Task requirements: Produce an exact copy of the first line of the data below and each line after it, please, up to and including the one with "- ✅ Build logs".

┌──

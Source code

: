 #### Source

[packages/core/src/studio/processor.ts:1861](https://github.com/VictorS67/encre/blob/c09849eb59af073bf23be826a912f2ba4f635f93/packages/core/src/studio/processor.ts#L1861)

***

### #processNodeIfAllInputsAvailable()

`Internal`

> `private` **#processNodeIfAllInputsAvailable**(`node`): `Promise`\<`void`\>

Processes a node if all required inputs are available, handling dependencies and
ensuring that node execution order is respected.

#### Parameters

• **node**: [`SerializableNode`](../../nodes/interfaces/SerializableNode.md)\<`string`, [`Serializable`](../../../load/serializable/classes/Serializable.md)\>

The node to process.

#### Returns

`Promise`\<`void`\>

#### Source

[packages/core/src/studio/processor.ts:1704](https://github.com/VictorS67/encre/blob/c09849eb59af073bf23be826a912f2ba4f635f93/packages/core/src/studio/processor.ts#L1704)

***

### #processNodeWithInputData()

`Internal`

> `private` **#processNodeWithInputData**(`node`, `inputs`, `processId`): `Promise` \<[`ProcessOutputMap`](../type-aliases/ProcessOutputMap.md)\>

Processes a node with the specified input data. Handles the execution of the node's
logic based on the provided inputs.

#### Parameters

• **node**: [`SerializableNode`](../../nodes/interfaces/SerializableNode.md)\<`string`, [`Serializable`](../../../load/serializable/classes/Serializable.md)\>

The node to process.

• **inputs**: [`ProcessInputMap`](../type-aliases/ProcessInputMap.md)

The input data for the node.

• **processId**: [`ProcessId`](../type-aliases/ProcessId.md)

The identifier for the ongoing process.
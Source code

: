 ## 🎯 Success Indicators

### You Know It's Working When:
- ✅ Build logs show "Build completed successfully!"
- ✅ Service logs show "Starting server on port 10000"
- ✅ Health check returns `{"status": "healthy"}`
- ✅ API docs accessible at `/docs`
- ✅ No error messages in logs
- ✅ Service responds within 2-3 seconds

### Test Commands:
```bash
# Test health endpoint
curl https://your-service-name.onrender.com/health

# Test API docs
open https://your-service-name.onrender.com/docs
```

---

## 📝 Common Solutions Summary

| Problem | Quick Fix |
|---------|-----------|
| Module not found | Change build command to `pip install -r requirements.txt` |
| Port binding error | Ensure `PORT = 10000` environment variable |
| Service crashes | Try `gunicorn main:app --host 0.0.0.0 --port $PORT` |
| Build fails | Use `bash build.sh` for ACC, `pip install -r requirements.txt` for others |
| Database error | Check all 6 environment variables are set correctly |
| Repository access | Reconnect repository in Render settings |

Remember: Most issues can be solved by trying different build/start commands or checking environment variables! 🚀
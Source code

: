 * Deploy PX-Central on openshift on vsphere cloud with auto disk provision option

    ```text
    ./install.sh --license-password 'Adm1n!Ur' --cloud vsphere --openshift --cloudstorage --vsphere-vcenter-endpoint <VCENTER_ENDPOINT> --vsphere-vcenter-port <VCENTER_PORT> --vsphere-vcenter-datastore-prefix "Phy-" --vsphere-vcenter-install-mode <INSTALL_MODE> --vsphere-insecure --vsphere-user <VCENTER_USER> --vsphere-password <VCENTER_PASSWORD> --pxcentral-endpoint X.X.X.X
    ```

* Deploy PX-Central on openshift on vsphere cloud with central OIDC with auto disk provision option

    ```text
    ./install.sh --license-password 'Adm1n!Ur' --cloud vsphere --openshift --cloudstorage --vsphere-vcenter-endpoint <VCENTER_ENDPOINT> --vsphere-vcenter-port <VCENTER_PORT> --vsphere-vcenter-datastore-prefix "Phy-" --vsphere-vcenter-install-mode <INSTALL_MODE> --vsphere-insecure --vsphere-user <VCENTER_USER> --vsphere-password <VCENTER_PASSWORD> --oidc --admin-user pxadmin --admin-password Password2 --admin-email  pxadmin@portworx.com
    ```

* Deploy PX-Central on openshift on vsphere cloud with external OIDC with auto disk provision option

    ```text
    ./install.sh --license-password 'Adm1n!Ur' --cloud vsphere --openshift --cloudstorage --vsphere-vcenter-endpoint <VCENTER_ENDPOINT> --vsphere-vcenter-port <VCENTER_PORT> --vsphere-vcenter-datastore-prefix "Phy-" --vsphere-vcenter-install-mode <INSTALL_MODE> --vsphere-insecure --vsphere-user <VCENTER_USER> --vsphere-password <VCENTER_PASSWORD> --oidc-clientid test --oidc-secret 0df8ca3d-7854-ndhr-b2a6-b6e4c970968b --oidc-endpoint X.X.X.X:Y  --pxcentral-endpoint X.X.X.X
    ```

└──

Written answer:
Source code

: #### Source

[packages/core/src/studio/processor.ts:1861](https://github.com/VictorS67/encre/blob/c09849eb59af073bf23be826a912f2ba4f635f93/packages/core/src/studio/processor.ts#L1861)

***

### #processNodeIfAllInputsAvailable()

`Internal`

> `private` **#processNodeIfAllInputsAvailable**(`node`): `Promise`\<`void`\>

Processes a node if all required inputs are available, handling dependencies and
ensuring that node execution order is respected.

#### Parameters

• **node**: [`SerializableNode`](../../nodes/interfaces/SerializableNode.md)\<`string`, [`Serializable`](../../../load/serializable/classes/Serializable.md)\>

The node to process.

#### Returns

`Promise`\<`void`\>

#### Source

[packages/core/src/studio/processor.ts:1704](https://github.com/VictorS67/encre/blob/c09849eb59af073bf23be826a912f2ba4f635f93/packages/core/src/studio/processor.ts#L1704)

***

### #processNodeWithInputData()

`Internal`

> `private` **#processNodeWithInputData**(`node`, `inputs`, `processId`): `Promise` \<[`ProcessOutputMap`](../type-aliases/ProcessOutputMap.md)\>

Processes a node with the specified input data. Handles the execution of the node's
logic based on the provided inputs.

#### Parameters

• **node**: [`SerializableNode`](../../nodes/interfaces/SerializableNode.md)\<`string`, [`Serializable`](../../../load/serializable/classes/Serializable.md)\>

The node to process.

• **inputs**: [`ProcessInputMap`](../type-aliases/ProcessInputMap.md)

The input data for the node.

• **processId**: [`ProcessId`](../type-aliases/ProcessId.md)

The identifier for the ongoing process.
Source code

: ## 🎯 Success Indicators

### You Know It's Working When:
- ✅ Build logs show "Build completed successfully!"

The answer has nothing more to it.